> TASK DIRECTIONS: Print every line below exactly as written, but leave the pictures behind.

> ENTRIES PROVIDED:
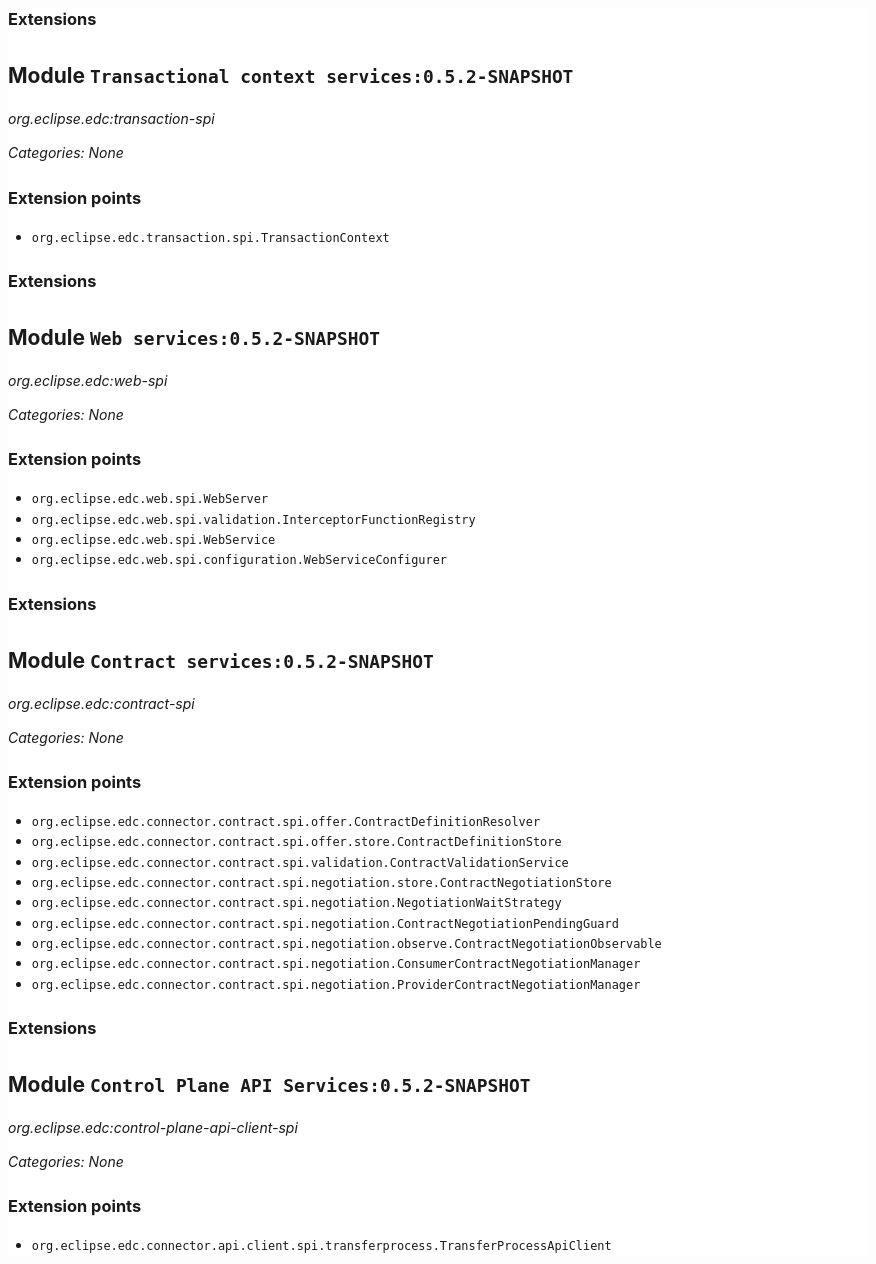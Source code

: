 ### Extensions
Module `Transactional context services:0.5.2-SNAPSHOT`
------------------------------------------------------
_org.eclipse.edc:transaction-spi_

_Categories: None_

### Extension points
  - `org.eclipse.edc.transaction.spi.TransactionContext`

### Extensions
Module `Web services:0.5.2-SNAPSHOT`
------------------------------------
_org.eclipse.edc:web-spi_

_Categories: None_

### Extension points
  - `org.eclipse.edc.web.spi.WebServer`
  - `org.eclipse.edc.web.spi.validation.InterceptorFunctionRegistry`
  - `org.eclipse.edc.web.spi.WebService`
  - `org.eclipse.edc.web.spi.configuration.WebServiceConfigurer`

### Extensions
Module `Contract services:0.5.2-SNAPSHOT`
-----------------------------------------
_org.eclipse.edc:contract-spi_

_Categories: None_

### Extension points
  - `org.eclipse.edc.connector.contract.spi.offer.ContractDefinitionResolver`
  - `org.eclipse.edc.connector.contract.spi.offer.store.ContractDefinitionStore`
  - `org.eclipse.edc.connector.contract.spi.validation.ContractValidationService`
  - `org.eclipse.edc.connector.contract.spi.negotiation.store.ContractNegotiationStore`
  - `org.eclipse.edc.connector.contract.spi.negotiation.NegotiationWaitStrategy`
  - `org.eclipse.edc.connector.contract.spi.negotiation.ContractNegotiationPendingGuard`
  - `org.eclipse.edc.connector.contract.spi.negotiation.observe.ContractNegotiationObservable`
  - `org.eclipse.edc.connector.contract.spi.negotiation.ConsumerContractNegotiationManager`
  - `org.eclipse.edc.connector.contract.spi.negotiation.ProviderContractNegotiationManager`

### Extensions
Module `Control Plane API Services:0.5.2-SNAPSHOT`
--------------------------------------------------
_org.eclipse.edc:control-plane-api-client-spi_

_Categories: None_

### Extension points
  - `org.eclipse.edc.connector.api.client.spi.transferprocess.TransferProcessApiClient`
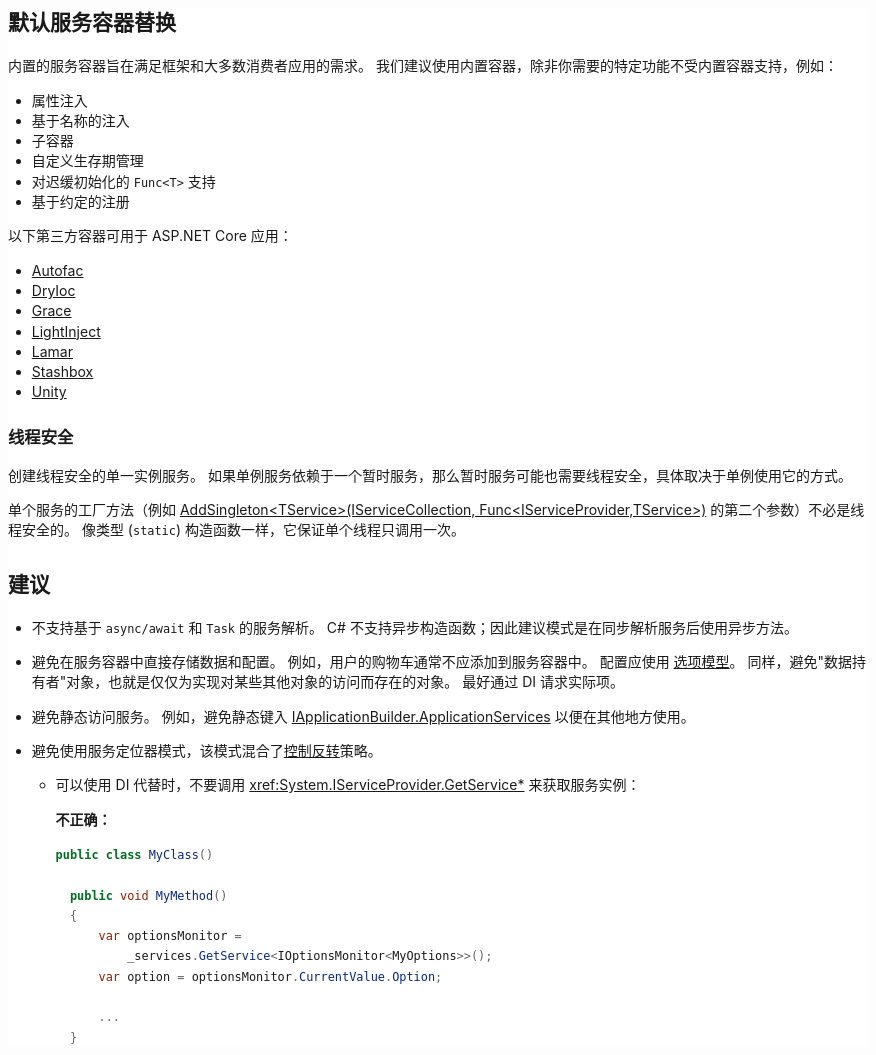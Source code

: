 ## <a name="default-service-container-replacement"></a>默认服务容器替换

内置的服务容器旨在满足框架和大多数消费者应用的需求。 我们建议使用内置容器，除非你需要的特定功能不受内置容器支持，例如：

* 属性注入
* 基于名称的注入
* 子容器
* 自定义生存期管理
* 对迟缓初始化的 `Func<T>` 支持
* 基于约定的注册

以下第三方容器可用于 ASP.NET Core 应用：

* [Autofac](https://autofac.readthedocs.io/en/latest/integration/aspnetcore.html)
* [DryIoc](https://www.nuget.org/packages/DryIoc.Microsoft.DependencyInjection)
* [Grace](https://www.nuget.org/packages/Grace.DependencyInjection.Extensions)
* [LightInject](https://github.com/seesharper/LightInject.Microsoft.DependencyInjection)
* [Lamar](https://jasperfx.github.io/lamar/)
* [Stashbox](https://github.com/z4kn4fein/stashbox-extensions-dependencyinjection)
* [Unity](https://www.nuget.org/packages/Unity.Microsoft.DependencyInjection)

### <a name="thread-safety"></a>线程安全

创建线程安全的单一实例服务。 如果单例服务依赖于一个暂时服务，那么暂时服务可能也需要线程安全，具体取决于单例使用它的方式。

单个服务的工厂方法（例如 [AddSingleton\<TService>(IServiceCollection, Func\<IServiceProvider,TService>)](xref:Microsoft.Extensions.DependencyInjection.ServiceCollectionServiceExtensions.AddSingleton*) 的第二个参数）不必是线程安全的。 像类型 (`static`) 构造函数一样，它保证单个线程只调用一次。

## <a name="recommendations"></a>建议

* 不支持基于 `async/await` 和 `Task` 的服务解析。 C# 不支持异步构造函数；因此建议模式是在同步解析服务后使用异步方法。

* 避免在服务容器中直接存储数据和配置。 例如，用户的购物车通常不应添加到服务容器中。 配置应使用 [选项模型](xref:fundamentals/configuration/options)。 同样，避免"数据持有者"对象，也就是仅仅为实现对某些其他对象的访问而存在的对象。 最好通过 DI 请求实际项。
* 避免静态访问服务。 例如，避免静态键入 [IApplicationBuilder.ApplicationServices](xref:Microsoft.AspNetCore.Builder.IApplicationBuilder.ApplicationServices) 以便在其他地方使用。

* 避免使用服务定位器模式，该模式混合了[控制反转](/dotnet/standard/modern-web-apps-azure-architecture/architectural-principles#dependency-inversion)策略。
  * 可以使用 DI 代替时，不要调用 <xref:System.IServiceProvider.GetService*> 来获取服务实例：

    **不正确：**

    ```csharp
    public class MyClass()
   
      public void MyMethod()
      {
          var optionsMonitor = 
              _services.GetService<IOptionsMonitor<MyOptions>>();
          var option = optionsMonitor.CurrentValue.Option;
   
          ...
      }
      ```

> YOUR SOLUTION:
Source code

: ### Extensions
Module `Transactional context services:0.5.2-SNAPSHOT`
------------------------------------------------------
_org.eclipse.edc:transaction-spi_

_Categories: None_

### Extension points
  - `org.eclipse.edc.transaction.spi.TransactionContext`

### Extensions
Module `Web services:0.5.2-SNAPSHOT`
------------------------------------
_org.eclipse.edc:web-spi_

_Categories: None_

### Extension points
  - `org.eclipse.edc.web.spi.WebServer`
  - `org.eclipse.edc.web.spi.validation.InterceptorFunctionRegistry`
  - `org.eclipse.edc.web.spi.WebService`
  - `org.eclipse.edc.web.spi.configuration.WebServiceConfigurer`

### Extensions
Module `Contract services:0.5.2-SNAPSHOT`
-----------------------------------------
_org.eclipse.edc:contract-spi_

_Categories: None_

### Extension points
  - `org.eclipse.edc.connector.contract.spi.offer.ContractDefinitionResolver`
  - `org.eclipse.edc.connector.contract.spi.offer.store.ContractDefinitionStore`
  - `org.eclipse.edc.connector.contract.spi.validation.ContractValidationService`
  - `org.eclipse.edc.connector.contract.spi.negotiation.store.ContractNegotiationStore`
  - `org.eclipse.edc.connector.contract.spi.negotiation.NegotiationWaitStrategy`
  - `org.eclipse.edc.connector.contract.spi.negotiation.ContractNegotiationPendingGuard`
  - `org.eclipse.edc.connector.contract.spi.negotiation.observe.ContractNegotiationObservable`
  - `org.eclipse.edc.connector.contract.spi.negotiation.ConsumerContractNegotiationManager`
  - `org.eclipse.edc.connector.contract.spi.negotiation.ProviderContractNegotiationManager`

### Extensions
Module `Control Plane API Services:0.5.2-SNAPSHOT`
--------------------------------------------------
_org.eclipse.edc:control-plane-api-client-spi_

_Categories: None_

### Extension points
  - `org.eclipse.edc.connector.api.client.spi.transferprocess.TransferProcessApiClient`
Source code

: ## <a name="default-service-container-replacement"></a>默认服务容器替换

内置的服务容器旨在满足框架和大多数消费者应用的需求。 我们建议使用内置容器，除非你需要的特定功能不受内置容器支持，例如：

* 属性注入
* 基于名称的注入
* 子容器
* 自定义生存期管理
* 对迟缓初始化的 `Func<T>` 支持
* 基于约定的注册

以下第三方容器可用于 ASP.NET Core 应用：

* [Autofac](https://autofac.readthedocs.io/en/latest/integration/aspnetcore.html)
* [DryIoc](https://www.nuget.org/packages/DryIoc.Microsoft.DependencyInjection)
* [Grace](https://www.nuget.org/packages/Grace.DependencyInjection.Extensions)
* [LightInject](https://github.com/seesharper/LightInject.Microsoft.DependencyInjection)
* [Lamar](https://jasperfx.github.io/lamar/)
* [Stashbox](https://github.com/z4kn4fein/stashbox-extensions-dependencyinjection)
* [Unity](https://www.nuget.org/packages/Unity.Microsoft.DependencyInjection)

### <a name="thread-safety"></a>线程安全

创建线程安全的单一实例服务。 如果单例服务依赖于一个暂时服务，那么暂时服务可能也需要线程安全，具体取决于单例使用它的方式。

单个服务的工厂方法（例如 [AddSingleton\<TService>(IServiceCollection, Func\<IServiceProvider,TService>)](xref:Microsoft.Extensions.DependencyInjection.ServiceCollectionServiceExtensions.AddSingleton*) 的第二个参数）不必是线程安全的。 像类型 (`static`) 构造函数一样，它保证单个线程只调用一次。

## <a name="recommendations"></a>建议

* 不支持基于 `async/await` 和 `Task` 的服务解析。 C# 不支持异步构造函数；因此建议模式是在同步解析服务后使用异步方法。

* 避免在服务容器中直接存储数据和配置。 例如，用户的购物车通常不应添加到服务容器中。 配置应使用 [选项模型](xref:fundamentals/configuration/options)。 同样，避免"数据持有者"对象，也就是仅仅为实现对某些其他对象的访问而存在的对象。 最好通过 DI 请求实际项。
* 避免静态访问服务。 例如，避免静态键入 [IApplicationBuilder.ApplicationServices](xref:Microsoft.AspNetCore.Builder.IApplicationBuilder.ApplicationServices) 以便在其他地方使用。

* 避免使用服务定位器模式，该模式混合了[控制反转](/dotnet/standard/modern-web-apps-azure-architecture/architectural-principles#dependency-inversion)策略。
  * 可以使用 DI 代替时，不要调用 <xref:System.IServiceProvider.GetService*> 来获取服务实例：

    **不正确：**

    ```csharp
    public class MyClass()
   
      public void MyMethod()
      {
          var optionsMonitor = 
              _services.GetService<IOptionsMonitor<MyOptions>>();
          var option = optionsMonitor.CurrentValue.Option;
   
          ...
      }
      ```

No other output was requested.